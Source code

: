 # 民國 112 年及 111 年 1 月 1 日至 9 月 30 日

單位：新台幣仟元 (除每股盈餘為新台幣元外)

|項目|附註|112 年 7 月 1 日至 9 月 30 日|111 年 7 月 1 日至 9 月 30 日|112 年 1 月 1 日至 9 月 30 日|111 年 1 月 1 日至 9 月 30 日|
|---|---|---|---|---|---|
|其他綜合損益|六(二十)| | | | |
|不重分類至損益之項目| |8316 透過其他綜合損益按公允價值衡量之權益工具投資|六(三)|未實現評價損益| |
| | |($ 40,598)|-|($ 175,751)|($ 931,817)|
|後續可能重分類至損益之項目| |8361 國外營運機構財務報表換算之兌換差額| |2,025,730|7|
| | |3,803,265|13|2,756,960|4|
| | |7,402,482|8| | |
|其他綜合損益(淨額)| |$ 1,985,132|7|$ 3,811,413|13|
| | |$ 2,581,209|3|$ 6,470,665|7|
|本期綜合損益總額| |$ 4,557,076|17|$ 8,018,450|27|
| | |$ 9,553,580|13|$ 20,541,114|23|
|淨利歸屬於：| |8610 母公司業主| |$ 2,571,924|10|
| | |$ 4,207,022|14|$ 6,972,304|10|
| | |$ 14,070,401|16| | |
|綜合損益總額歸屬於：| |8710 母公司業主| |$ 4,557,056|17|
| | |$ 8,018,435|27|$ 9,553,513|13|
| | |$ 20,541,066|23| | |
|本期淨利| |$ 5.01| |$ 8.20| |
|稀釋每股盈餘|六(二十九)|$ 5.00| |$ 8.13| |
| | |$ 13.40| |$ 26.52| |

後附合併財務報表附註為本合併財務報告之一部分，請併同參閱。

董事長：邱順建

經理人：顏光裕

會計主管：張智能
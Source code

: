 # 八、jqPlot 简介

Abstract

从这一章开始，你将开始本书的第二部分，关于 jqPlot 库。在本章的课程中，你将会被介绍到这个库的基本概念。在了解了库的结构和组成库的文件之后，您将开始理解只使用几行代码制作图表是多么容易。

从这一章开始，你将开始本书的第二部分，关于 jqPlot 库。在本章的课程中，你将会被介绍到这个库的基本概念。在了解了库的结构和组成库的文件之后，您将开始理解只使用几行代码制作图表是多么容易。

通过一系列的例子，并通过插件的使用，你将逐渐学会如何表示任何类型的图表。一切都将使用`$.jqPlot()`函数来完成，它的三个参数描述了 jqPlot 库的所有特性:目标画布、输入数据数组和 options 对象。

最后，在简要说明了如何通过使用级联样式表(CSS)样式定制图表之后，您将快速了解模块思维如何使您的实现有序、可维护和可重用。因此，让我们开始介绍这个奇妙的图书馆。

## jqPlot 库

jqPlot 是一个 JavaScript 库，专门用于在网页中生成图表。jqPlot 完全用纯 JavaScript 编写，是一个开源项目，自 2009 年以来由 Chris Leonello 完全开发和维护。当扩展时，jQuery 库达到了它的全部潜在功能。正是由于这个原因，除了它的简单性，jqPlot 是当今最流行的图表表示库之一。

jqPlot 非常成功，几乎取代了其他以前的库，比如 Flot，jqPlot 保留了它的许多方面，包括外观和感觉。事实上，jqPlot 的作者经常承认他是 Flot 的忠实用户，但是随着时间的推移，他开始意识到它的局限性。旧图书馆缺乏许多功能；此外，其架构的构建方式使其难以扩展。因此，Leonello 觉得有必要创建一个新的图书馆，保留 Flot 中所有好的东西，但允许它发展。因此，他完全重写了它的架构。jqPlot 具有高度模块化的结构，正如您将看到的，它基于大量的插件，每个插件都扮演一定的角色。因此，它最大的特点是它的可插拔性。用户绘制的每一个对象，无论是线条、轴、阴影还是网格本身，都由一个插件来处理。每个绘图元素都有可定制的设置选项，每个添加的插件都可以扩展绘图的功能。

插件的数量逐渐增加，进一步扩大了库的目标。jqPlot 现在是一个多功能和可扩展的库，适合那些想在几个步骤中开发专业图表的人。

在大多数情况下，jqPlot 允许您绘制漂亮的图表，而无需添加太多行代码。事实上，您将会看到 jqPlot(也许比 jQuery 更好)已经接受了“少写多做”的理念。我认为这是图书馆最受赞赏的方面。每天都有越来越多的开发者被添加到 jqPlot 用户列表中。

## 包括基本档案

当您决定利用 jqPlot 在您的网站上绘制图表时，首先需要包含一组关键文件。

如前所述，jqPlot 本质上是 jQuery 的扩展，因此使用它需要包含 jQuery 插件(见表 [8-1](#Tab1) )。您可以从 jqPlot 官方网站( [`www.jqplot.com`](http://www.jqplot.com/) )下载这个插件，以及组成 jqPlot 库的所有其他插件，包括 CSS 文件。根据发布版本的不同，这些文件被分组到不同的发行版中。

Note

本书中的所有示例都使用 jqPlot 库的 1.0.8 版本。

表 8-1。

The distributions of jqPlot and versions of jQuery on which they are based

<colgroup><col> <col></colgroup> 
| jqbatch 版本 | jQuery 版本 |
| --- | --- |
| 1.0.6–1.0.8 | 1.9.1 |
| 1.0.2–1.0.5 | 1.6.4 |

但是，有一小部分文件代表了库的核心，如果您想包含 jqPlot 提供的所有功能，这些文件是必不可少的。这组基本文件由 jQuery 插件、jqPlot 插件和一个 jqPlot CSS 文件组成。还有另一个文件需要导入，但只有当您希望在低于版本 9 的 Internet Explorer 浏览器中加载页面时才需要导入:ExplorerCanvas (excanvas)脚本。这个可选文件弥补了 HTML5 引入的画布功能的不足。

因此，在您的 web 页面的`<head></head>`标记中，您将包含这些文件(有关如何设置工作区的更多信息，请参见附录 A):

******************************

Exercise prompt:
This exercise calls for every record to be restated word for word.

Answer for this exercise:
Source code

: # 民國 112 年及 111 年 1 月 1 日至 9 月 30 日

單位：新台幣仟元 (除每股盈餘為新台幣元外)

|項目|附註|112 年 7 月 1 日至 9 月 30 日|111 年 7 月 1 日至 9 月 30 日|112 年 1 月 1 日至 9 月 30 日|111 年 1 月 1 日至 9 月 30 日|
|---|---|---|---|---|---|
|其他綜合損益|六(二十)| | | | |
|不重分類至損益之項目| |8316 透過其他綜合損益按公允價值衡量之權益工具投資|六(三)|未實現評價損益| |
| | |($ 40,598)|-|($ 175,751)|($ 931,817)|
|後續可能重分類至損益之項目| |8361 國外營運機構財務報表換算之兌換差額| |2,025,730|7|
| | |3,803,265|13|2,756,960|4|
| | |7,402,482|8| | |
|其他綜合損益(淨額)| |$ 1,985,132|7|$ 3,811,413|13|
| | |$ 2,581,209|3|$ 6,470,665|7|
|本期綜合損益總額| |$ 4,557,076|17|$ 8,018,450|27|
| | |$ 9,553,580|13|$ 20,541,114|23|
|淨利歸屬於：| |8610 母公司業主| |$ 2,571,924|10|
| | |$ 4,207,022|14|$ 6,972,304|10|
| | |$ 14,070,401|16| | |
|綜合損益總額歸屬於：| |8710 母公司業主| |$ 4,557,056|17|
| | |$ 8,018,435|27|$ 9,553,513|13|
| | |$ 20,541,066|23| | |
|本期淨利| |$ 5.01| |$ 8.20| |
|稀釋每股盈餘|六(二十九)|$ 5.00| |$ 8.13| |
| | |$ 13.40| |$ 26.52| |

後附合併財務報表附註為本合併財務報告之一部分，請併同參閱。

董事長：邱順建

經理人：顏光裕

會計主管：張智能
Source code

: # 八、jqPlot 简介

Abstract

从这一章开始，你将开始本书的第二部分，关于 jqPlot 库。在本章的课程中，你将会被介绍到这个库的基本概念。在了解了库的结构和组成库的文件之后，您将开始理解只使用几行代码制作图表是多么容易。

从这一章开始，你将开始本书的第二部分，关于 jqPlot 库。在本章的课程中，你将会被介绍到这个库的基本概念。在了解了库的结构和组成库的文件之后，您将开始理解只使用几行代码制作图表是多么容易。

通过一系列的例子，并通过插件的使用，你将逐渐学会如何表示任何类型的图表。一切都将使用`$.jqPlot()`函数来完成，它的三个参数描述了 jqPlot 库的所有特性:目标画布、输入数据数组和 options 对象。

最后，在简要说明了如何通过使用级联样式表(CSS)样式定制图表之后，您将快速了解模块思维如何使您的实现有序、可维护和可重用。因此，让我们开始介绍这个奇妙的图书馆。

## jqPlot 库

jqPlot 是一个 JavaScript 库，专门用于在网页中生成图表。jqPlot 完全用纯 JavaScript 编写，是一个开源项目，自 2009 年以来由 Chris Leonello 完全开发和维护。当扩展时，jQuery 库达到了它的全部潜在功能。正是由于这个原因，除了它的简单性，jqPlot 是当今最流行的图表表示库之一。

jqPlot 非常成功，几乎取代了其他以前的库，比如 Flot，jqPlot 保留了它的许多方面，包括外观和感觉。事实上，jqPlot 的作者经常承认他是 Flot 的忠实用户，但是随着时间的推移，他开始意识到它的局限性。旧图书馆缺乏许多功能；此外，其架构的构建方式使其难以扩展。因此，Leonello 觉得有必要创建一个新的图书馆，保留 Flot 中所有好的东西，但允许它发展。因此，他完全重写了它的架构。jqPlot 具有高度模块化的结构，正如您将看到的，它基于大量的插件，每个插件都扮演一定的角色。因此，它最大的特点是它的可插拔性。用户绘制的每一个对象，无论是线条、轴、阴影还是网格本身，都由一个插件来处理。每个绘图元素都有可定制的设置选项，每个添加的插件都可以扩展绘图的功能。

插件的数量逐渐增加，进一步扩大了库的目标。jqPlot 现在是一个多功能和可扩展的库，适合那些想在几个步骤中开发专业图表的人。

在大多数情况下，jqPlot 允许您绘制漂亮的图表，而无需添加太多行代码。事实上，您将会看到 jqPlot(也许比 jQuery 更好)已经接受了“少写多做”的理念。我认为这是图书馆最受赞赏的方面。每天都有越来越多的开发者被添加到 jqPlot 用户列表中。

## 包括基本档案

当您决定利用 jqPlot 在您的网站上绘制图表时，首先需要包含一组关键文件。

如前所述，jqPlot 本质上是 jQuery 的扩展，因此使用它需要包含 jQuery 插件(见表 [8-1](#Tab1) )。您可以从 jqPlot 官方网站( [`www.jqplot.com`](http://www.jqplot.com/) )下载这个插件，以及组成 jqPlot 库的所有其他插件，包括 CSS 文件。根据发布版本的不同，这些文件被分组到不同的发行版中。

Note

本书中的所有示例都使用 jqPlot 库的 1.0.8 版本。

表 8-1。

The distributions of jqPlot and versions of jQuery on which they are based

<colgroup><col> <col></colgroup> 
| jqbatch 版本 | jQuery 版本 |
| --- | --- |
| 1.0.6–1.0.8 | 1.9.1 |
| 1.0.2–1.0.5 | 1.6.4 |

但是，有一小部分文件代表了库的核心，如果您想包含 jqPlot 提供的所有功能，这些文件是必不可少的。这组基本文件由 jQuery 插件、jqPlot 插件和一个 jqPlot CSS 文件组成。还有另一个文件需要导入，但只有当您希望在低于版本 9 的 Internet Explorer 浏览器中加载页面时才需要导入:ExplorerCanvas (excanvas)脚本。这个可选文件弥补了 HTML5 引入的画布功能的不足。

因此，在您的 web 页面的`<head></head>`标记中，您将包含这些文件(有关如何设置工作区的更多信息，请参见附录 A):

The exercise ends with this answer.